Task requirements:
Word for word, restate the lines from the one holding "1. 세컨더리 노드가 업데이트 준비가 됨" through the end of the data below, including both endpoints and nothing more.

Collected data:
[Start of Attachment]

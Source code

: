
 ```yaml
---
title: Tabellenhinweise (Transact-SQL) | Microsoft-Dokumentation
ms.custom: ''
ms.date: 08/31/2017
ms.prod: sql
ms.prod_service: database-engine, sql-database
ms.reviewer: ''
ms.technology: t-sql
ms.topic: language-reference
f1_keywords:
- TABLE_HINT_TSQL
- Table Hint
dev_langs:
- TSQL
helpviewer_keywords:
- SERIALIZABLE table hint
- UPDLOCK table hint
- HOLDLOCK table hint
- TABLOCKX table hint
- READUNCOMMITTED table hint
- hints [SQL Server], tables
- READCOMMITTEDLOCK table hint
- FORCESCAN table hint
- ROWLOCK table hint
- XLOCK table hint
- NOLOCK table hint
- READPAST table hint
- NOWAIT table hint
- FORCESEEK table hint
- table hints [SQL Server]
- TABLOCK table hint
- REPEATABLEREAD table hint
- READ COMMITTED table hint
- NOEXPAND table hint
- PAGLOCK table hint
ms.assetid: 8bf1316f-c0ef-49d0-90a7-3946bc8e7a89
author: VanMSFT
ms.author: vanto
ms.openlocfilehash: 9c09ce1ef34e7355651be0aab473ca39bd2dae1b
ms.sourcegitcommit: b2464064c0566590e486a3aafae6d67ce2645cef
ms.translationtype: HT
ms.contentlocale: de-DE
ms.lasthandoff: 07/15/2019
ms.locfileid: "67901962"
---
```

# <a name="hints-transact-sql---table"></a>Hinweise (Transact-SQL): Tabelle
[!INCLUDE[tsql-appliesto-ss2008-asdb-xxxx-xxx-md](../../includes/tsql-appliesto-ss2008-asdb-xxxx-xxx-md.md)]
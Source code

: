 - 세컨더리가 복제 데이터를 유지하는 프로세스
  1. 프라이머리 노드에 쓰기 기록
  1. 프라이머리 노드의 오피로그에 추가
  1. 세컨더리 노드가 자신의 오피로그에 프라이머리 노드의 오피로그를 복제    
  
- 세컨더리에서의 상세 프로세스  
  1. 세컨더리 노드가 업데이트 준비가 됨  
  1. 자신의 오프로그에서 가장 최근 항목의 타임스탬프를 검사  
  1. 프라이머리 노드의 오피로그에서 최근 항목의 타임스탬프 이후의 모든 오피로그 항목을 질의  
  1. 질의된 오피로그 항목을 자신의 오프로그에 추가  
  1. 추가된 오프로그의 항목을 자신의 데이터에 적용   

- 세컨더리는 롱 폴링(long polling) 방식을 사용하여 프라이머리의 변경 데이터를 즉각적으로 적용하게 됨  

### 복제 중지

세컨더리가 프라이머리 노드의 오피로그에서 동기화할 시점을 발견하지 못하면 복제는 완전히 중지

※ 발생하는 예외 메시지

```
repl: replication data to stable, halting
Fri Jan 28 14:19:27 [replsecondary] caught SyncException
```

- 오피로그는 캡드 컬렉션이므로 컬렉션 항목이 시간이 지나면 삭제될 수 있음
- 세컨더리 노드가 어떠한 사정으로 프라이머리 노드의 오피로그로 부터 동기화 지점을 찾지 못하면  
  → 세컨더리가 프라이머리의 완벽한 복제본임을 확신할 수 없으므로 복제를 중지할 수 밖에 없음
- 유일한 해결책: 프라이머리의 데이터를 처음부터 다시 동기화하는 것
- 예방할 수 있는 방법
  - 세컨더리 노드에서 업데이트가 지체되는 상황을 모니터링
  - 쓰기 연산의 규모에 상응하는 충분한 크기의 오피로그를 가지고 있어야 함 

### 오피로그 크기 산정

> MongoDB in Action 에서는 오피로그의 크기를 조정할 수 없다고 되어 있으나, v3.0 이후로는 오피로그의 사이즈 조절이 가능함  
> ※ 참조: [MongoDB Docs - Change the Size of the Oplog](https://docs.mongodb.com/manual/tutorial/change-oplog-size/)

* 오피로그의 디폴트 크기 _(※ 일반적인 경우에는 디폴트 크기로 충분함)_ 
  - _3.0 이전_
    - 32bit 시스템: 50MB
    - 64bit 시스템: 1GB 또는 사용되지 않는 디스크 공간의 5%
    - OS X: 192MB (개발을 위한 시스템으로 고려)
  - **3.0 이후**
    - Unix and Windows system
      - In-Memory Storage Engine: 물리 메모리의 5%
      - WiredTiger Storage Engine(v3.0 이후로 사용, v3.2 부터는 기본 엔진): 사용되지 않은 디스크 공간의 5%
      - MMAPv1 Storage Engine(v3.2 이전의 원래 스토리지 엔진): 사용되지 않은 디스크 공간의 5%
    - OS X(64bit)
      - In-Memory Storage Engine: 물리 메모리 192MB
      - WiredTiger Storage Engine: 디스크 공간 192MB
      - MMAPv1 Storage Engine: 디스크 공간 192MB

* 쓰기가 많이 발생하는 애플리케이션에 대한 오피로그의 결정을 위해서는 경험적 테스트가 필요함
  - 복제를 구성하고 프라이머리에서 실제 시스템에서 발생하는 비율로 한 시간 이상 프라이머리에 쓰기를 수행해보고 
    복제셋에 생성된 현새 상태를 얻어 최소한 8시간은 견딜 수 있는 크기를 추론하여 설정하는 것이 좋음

[End of Attachment]

Expected output:
  1. 세컨더리 노드가 업데이트 준비가 됨  
  1. 자신의 오프로그에서 가장 최근 항목의 타임스탬프를 검사  
  1. 프라이머리 노드의 오피로그에서 최근 항목의 타임스탬프 이후의 모든 오피로그 항목을 질의  
  1. 질의된 오피로그 항목을 자신의 오프로그에 추가  
  1. 추가된 오프로그의 항목을 자신의 데이터에 적용   

- 세컨더리는 롱 폴링(long polling) 방식을 사용하여 프라이머리의 변경 데이터를 즉각적으로 적용하게 됨  

### 복제 중지

세컨더리가 프라이머리 노드의 오피로그에서 동기화할 시점을 발견하지 못하면 복제는 완전히 중지

※ 발생하는 예외 메시지

```
repl: replication data to stable, halting
Fri Jan 28 14:19:27 [replsecondary] caught SyncException
```

- 오피로그는 캡드 컬렉션이므로 컬렉션 항목이 시간이 지나면 삭제될 수 있음
- 세컨더리 노드가 어떠한 사정으로 프라이머리 노드의 오피로그로 부터 동기화 지점을 찾지 못하면  
  → 세컨더리가 프라이머리의 완벽한 복제본임을 확신할 수 없으므로 복제를 중지할 수 밖에 없음
- 유일한 해결책: 프라이머리의 데이터를 처음부터 다시 동기화하는 것
- 예방할 수 있는 방법
  - 세컨더리 노드에서 업데이트가 지체되는 상황을 모니터링
  - 쓰기 연산의 규모에 상응하는 충분한 크기의 오피로그를 가지고 있어야 함 

### 오피로그 크기 산정

> MongoDB in Action 에서는 오피로그의 크기를 조정할 수 없다고 되어 있으나, v3.0 이후로는 오피로그의 사이즈 조절이 가능함  
> ※ 참조: [MongoDB Docs - Change the Size of the Oplog](https://docs.mongodb.com/manual/tutorial/change-oplog-size/)

* 오피로그의 디폴트 크기 _(※ 일반적인 경우에는 디폴트 크기로 충분함)_ 
  - _3.0 이전_
    - 32bit 시스템: 50MB
    - 64bit 시스템: 1GB 또는 사용되지 않는 디스크 공간의 5%
    - OS X: 192MB (개발을 위한 시스템으로 고려)
  - **3.0 이후**
    - Unix and Windows system
      - In-Memory Storage Engine: 물리 메모리의 5%
      - WiredTiger Storage Engine(v3.0 이후로 사용, v3.2 부터는 기본 엔진): 사용되지 않은 디스크 공간의 5%
      - MMAPv1 Storage Engine(v3.2 이전의 원래 스토리지 엔진): 사용되지 않은 디스크 공간의 5%
    - OS X(64bit)
      - In-Memory Storage Engine: 물리 메모리 192MB
      - WiredTiger Storage Engine: 디스크 공간 192MB
      - MMAPv1 Storage Engine: 디스크 공간 192MB

* 쓰기가 많이 발생하는 애플리케이션에 대한 오피로그의 결정을 위해서는 경험적 테스트가 필요함
  - 복제를 구성하고 프라이머리에서 실제 시스템에서 발생하는 비율로 한 시간 이상 프라이머리에 쓰기를 수행해보고 
    복제셋에 생성된 현새 상태를 얻어 최소한 8시간은 견딜 수 있는 크기를 추론하여 설정하는 것이 좋음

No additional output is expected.